Kelleher and Posada vying for Carrboro City Council seat in May 17 election

When Damon Seils was elected mayor of Carrboro in November, he left his council seat open with two years remaining on the term.

And on May 17, voters will elect a candidate for take his seat in a special election that coincides with the 2022 primaries in North Carolina.

Aja Kelleher

A newcomer to politics, Kelleher first ran in the Nov. 2 election for Carrboro City Council last year.

Kelleher became interested in the role after conversations from neighbors who noticed how involved she was with stormwater issues. She currently sits on the city’s Stormwater Advisory Board.

Running as an independent is a difficult task in a city that considers itself primarily a Democrat, Keheller said.

“I didn’t want to be tied to one platform or another…I like to look at things from issue to issue,” Kelleher said. “So what I say to people in town is that I don’t care what party you belong to.”

Kelleher said she doesn’t think the city council currently represents the diversity of opinions and perspectives found in Carrboro.

“Every time you go to town meetings, they seem to agree on almost everything that I have a hard time believing, you know,” Kelleher said. “You can’t even get that kind of deal, I would say, at our dinner table.”

She said she works to support underrepresented communities in Carrboro. Her Korean-American background has allowed her to champion Carrboro’s Asian communities, which make up more than 7% of the city’s residents and area families, according to US Census Bureau data.

Kelleher said his main goals are transparency and accountability, infrastructure, and responsible planning.

One infrastructure issue that Kelleher finds important is stormwater management and flooding, which she says affects her neighborhood and others in the area. She said infrastructure issues must be prioritized over new developments, and there should be greater accountability and transparency about the processes that affect people’s lives and homes.

At an April 12 Carrboro City Council meeting, Diana Newton, a UNC alumnus and Kelleher’s campaign manager, said Kelleher had all but three of the campaign signs and banners destroyed or stolen.

“We all recognize that Carrboro has a reputation for being a progressive town, but lately I think that reputation is showing some threadbare spots,” Newton said during the council meeting.

Eliazar Posada

The son of migrant farm workers, Posada would be the first openly gay Latino to serve in North Carolina if elected.

“In order to better represent our community, we need to involve all sectors of our community in the decisions made on the council,” Posada said. “And I’m not just talking about diversity on the board itself, but also on all the other boards and committees that inform the decision of the board.”

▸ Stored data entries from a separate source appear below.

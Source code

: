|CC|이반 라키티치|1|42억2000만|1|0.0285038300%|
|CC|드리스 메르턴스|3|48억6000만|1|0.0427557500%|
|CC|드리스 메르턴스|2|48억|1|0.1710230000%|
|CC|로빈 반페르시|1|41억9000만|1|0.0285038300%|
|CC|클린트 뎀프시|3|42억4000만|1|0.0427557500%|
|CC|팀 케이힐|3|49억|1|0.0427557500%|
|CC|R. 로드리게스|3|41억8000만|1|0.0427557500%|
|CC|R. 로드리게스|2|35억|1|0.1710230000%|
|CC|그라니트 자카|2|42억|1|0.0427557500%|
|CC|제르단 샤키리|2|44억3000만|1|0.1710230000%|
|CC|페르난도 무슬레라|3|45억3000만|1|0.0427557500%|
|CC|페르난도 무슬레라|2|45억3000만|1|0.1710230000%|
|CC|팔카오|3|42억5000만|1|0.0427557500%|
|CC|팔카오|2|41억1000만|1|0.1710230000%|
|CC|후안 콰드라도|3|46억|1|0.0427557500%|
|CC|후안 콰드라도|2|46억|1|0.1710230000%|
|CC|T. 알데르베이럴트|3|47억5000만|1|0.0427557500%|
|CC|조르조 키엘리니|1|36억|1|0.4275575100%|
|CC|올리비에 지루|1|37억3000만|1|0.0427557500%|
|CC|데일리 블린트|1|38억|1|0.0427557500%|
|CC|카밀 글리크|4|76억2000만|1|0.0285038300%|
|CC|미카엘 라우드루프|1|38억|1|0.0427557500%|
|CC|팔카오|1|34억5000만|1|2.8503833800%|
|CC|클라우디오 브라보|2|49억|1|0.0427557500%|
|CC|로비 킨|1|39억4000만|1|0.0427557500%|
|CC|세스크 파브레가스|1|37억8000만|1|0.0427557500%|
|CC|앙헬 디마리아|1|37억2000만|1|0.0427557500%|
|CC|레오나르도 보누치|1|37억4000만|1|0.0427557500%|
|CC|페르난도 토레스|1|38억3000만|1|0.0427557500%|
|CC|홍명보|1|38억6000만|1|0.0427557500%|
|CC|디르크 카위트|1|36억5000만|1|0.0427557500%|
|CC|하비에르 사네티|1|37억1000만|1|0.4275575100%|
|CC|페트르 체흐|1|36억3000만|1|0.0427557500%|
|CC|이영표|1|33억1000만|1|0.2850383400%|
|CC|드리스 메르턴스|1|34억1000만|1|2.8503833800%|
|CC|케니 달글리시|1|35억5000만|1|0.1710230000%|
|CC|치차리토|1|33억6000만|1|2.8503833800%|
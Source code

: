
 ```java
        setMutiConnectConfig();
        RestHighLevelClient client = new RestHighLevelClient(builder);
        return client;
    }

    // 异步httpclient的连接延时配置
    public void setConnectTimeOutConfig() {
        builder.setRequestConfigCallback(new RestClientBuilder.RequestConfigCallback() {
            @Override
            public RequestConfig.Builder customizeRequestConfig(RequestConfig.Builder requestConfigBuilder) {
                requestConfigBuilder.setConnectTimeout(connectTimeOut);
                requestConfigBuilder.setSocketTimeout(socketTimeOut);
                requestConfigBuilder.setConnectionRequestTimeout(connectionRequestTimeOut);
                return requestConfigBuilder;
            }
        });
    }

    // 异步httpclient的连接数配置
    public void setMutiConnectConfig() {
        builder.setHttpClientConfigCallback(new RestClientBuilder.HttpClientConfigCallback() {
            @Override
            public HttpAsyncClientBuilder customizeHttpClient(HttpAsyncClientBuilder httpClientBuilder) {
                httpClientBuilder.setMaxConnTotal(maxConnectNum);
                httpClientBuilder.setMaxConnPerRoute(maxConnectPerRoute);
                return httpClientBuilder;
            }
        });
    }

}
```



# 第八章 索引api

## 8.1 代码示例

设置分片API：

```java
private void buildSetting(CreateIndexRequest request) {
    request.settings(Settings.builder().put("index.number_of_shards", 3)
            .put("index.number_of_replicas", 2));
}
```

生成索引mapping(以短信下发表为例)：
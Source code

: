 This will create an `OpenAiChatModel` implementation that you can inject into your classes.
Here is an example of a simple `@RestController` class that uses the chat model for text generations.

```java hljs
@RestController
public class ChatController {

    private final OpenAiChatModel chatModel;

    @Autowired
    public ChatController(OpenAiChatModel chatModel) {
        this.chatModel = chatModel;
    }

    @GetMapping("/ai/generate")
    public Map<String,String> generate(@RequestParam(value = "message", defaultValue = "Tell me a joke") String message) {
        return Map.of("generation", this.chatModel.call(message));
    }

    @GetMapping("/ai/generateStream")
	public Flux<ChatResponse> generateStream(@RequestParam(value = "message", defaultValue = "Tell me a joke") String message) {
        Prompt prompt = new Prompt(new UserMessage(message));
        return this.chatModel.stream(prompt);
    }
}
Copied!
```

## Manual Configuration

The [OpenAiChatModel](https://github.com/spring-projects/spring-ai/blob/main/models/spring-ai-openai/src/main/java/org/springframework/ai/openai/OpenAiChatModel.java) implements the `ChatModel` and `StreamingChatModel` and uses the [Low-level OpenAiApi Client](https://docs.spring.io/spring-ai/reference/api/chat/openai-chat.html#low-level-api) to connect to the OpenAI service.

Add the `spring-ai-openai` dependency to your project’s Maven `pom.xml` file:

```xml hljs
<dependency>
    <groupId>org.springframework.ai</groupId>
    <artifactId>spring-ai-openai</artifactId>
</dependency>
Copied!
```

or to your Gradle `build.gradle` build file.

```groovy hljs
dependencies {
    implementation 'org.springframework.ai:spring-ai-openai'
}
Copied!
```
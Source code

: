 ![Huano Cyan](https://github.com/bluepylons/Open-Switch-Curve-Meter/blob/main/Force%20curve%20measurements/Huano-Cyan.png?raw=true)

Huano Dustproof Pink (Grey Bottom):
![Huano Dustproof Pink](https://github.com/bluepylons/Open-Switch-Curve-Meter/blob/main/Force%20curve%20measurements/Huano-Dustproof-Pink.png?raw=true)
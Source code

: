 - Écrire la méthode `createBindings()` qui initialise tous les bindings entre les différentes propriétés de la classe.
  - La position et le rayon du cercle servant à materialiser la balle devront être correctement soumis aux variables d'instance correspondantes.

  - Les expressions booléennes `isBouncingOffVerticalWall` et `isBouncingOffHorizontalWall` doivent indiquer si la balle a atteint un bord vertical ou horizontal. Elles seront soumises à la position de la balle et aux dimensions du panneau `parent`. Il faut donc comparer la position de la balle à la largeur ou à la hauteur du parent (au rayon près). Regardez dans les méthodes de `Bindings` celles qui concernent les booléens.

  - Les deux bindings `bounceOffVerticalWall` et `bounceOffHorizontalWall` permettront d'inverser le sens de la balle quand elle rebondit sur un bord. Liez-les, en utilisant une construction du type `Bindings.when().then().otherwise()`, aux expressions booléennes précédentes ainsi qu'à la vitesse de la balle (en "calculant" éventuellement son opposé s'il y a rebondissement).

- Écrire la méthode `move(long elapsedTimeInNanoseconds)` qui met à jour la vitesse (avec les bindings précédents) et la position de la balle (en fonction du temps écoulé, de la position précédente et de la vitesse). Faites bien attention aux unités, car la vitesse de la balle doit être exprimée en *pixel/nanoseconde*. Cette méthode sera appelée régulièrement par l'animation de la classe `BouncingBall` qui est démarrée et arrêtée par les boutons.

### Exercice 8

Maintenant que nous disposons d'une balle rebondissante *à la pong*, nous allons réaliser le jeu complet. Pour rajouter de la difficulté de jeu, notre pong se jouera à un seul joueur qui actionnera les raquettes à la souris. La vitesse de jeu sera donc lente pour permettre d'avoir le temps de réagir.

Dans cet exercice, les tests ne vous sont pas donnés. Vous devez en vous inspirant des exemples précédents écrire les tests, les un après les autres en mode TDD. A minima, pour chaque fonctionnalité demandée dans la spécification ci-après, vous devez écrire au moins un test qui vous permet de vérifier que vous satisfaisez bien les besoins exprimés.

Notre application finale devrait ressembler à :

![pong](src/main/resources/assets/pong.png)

Since graduating from Campbell University in 2015, Posada has been involved in local government serving on the Carrboro Planning Board, Chapel Hill’s Reimagine Community Safety Task Force, and the Raleigh Hispanic and Immigrant Affairs Board.

“My entire professional life has been spent working with community members – not just here in Carrboro, but in Orange, Durham and Wake counties,” Posada said.

Posada has earned several endorsements listed on its website from county and state leaders, including former Orange County Commissioner Penny Rich and Graig Meyer, D-Caswell, Orange.

“Eliazar will continue to be the voice of communities that don’t always have a seat at the table,” Rich said in a statement posted on Posada’s website. “He is dedicated to making Carboro a place for everyone.”

Its main goals are to improve affordable housing, create equity in the community, and improve equitable public transportation, noting that all of these things are essential to ensuring Carrboro is a place for everyone.

Posada said that for him, community outreach is not theoretical, but something he has done and intends to continue doing.

“I’m ready to roll up my sleeves and help Carrboro continue to thrive,” Posada said.

Polling stations are open from 6:30 a.m. to 7:30 p.m. on Election Day. Information on how to vote can be found here.